In an attempt to better understand the basics of how this all works, I decided to practice my skills by making a simple scraping application. As a more hands-on learner, after some brief background research I decided to just start writing some code in Atom and figuring it out as I went.
Nokogiri
Nokogiri is an open-source web-scraping library for parsing through HTML and XML documents in Ruby. This is one of the first gems I’ve used on my own outside of what I’ve used for my Flatiron labs, and thankfully despite a few guides warning of potential installation issues, the process was quick and painless. Installation required little more than waiting for the gem to install after writing out gem install nokogiri in your terminal and requiring it in your ruby file.
OpenURI
OpenURI is another popular gem used in web-scraping. It encapsulates the HTTP Request method into an open command, and basically gives you one less thing to worry about.
The first test was to see if I could pull the information from the Wikipedia entry on Web scraping. While there was no filtering involved in this first test, the goal was to go through the process of making the HTTP request through OpenURI and returning information in my Terminal.
I defined a variable called get_page to make the initial request to connect us to the server. To do this you must call Nokogiri::HTML, then the open command from OpenURI, and finally the url of the page you want to pull from. After defining this, you can then call the specific .css method of the variable to filter through. In this case, I used Chrome’s inspect tool to find the tag for the main page content .mw-body-content, as well as everything within the <p> tags (main readable content).
When you run the app in terminal, you get back the following:
But after adding .text to the end of our info variable, the result is a much more neatly organized version of the page contents.
And lastly, if we wanted to grab just the titles of the sections, we could filter by H3 headings.
I first tried using a .split(“ “) to separate the words to make it more readable, but the result was not at all what I was looking for. When I ran the app I got a list of all header names as well as the edit option next to each title that Wiki includes on all entries. The header titles were all split apart and not properly grouped together. Because Wiki includes this after each and every header, my way of working around this issue was to use the pattern to my advantage. Really all you have to do is replace it with a line break. Thinking back to old labs, I remembered the gsub method. Gsub takes in two arguments — the left side is the piece of string you want to select, and the right side is what you want to replace it with. The line of code below replaces each edit with a line break, therefore giving us each heading on its own line. Much easier to read.

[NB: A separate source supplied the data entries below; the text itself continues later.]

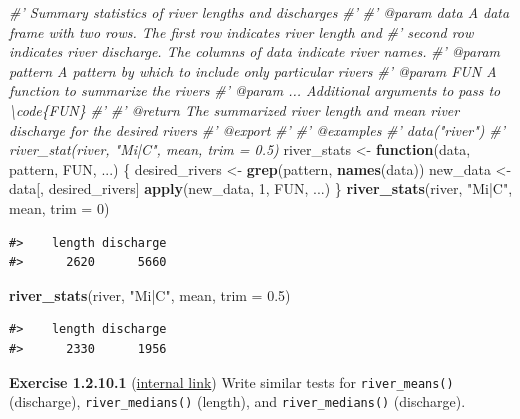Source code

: \documentclass[
]{book}
\newenvironment{Shaded}{\begin{snugshade}}{\end{snugshade}}
\newcommand{\CommentTok}[1]{\textcolor[rgb]{0.56,0.35,0.01}{\textit{#1}}}
\newcommand{\ControlFlowTok}[1]{\textcolor[rgb]{0.13,0.29,0.53}{\textbf{#1}}}
\newcommand{\DataTypeTok}[1]{\textcolor[rgb]{0.13,0.29,0.53}{#1}}
\newcommand{\DecValTok}[1]{\textcolor[rgb]{0.00,0.00,0.81}{#1}}
\newcommand{\FloatTok}[1]{\textcolor[rgb]{0.00,0.00,0.81}{#1}}
\newcommand{\KeywordTok}[1]{\textcolor[rgb]{0.13,0.29,0.53}{\textbf{#1}}}
\newcommand{\NormalTok}[1]{#1}
\newcommand{\StringTok}[1]{\textcolor[rgb]{0.31,0.60,0.02}{#1}}
\begin{document}
\begin{Shaded}
\begin{Highlighting}[]
\CommentTok{#' Summary statistics of river lengths and discharges}
\CommentTok{#'}
\CommentTok{#' @param data A data frame with two rows. The first row indicates river length and}
\CommentTok{#'   second row indicates river discharge. The columns of data indicate river names.}
\CommentTok{#' @param pattern A pattern by which to include only particular rivers}
\CommentTok{#' @param FUN A function to summarize the rivers}
\CommentTok{#' @param ... Additional arguments to pass to \textbackslash{}code\{FUN\}}
\CommentTok{#'}
\CommentTok{#' @return The summarized river length and mean river discharge for the desired rivers}
\CommentTok{#' @export}
\CommentTok{#'}
\CommentTok{#' @examples}
\CommentTok{#' data("river")}
\CommentTok{#' river_stat(river, "Mi|C", mean, trim = 0.5)}
\NormalTok{river_stats <-}\StringTok{ }\ControlFlowTok{function}\NormalTok{(data, pattern, FUN, ...) \{}
\NormalTok{  desired_rivers <-}\StringTok{ }\KeywordTok{grep}\NormalTok{(pattern, }\KeywordTok{names}\NormalTok{(data))}
\NormalTok{  new_data <-}\StringTok{ }\NormalTok{data[, desired_rivers]}
  \KeywordTok{apply}\NormalTok{(new_data, }\DecValTok{1}\NormalTok{, FUN, ...)}
\NormalTok{\}}
\KeywordTok{river_stats}\NormalTok{(river, }\StringTok{"Mi|C"}\NormalTok{, mean, }\DataTypeTok{trim =} \DecValTok{0}\NormalTok{)}
\end{Highlighting}
\end{Shaded}

\begin{verbatim}
#>    length discharge 
#>      2620      5660
\end{verbatim}

\begin{Shaded}
\begin{Highlighting}[]
\KeywordTok{river_stats}\NormalTok{(river, }\StringTok{"Mi|C"}\NormalTok{, mean, }\DataTypeTok{trim =} \FloatTok{0.5}\NormalTok{)}
\end{Highlighting}
\end{Shaded}

\begin{verbatim}
#>    length discharge 
#>      2330      1956
\end{verbatim}

\textbf{Exercise 1.2.10.1} (\protect\hyperlink{ex-set4}{internal link})
Write similar tests for \texttt{river\_means()} (discharge), \texttt{river\_medians()} (length), and \texttt{river\_medians()} (discharge).
\end{document}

To clean things up a bit further, we should put everything into their own methods so that we can more easily call them.
Now we can call either of the two methods and we will be able to get a neatly ordered list of titles, or the entire body text to read through in terminal. Now that we have narrowed down these pieces of data, we can use them in the future to get other attributes such as character count (.length), how many times a specific word comes up using .select type methods, and just overall being able to parse through any other sites.
One last test I did was to grab the usernames of the twitter users who recently used the #flatironschool hashtag. Much like in the first example I used, the goal is to parse through information and grab the data we want. We get the following terminal output when we run the recent_flatiron_tweeters method:
In addition to their usernames, I wanted to return their full names as well. Unfortunately, this is where I ran into a lot of issues. Some names were just a first name, others were a first name and last name, and others included emojis. The emoji factor was the largest problem I ran into and have still yet to fix.
To get the full names of the users I had to call a different css identifier. This was fairly simple and just involved changing around some names from the first twitter method I did. The problems occurred when trying to format the names within a list.
The emoji’s made it much more difficult to separate the names because there was no consistent pattern that all profiles followed. The next step was to find the unicode for the emoji’s so that they could be substituted out with gsub. I created a variable regex with all the identifiers. The regex variable is an instance of a class called “Regexp” and represents an example of a Regular Expression object. Regexp is used to identify specific characters.
In short, there exists an endless amount of ways of gathering data from the web. Sites like Google are scraping the entire web at all times, but on a smaller scale we can see how these building blocks all come together. I was happy to have learned how to return specific pieces of data from pages, and I definitely learned a lot from my issues. Different sites are of course built very differently, so what might work for one most likely won’t work for another. I’d like to sit down and spend some more time fine-tuning what I’ve learned and applying it to other websites. Although I didn’t get to write complete methods for everything I wanted to, I’d consider this as an overall successful experiment as a result of better understanding web scraping principles and being introduced to other CS concepts such as Regular Expressions.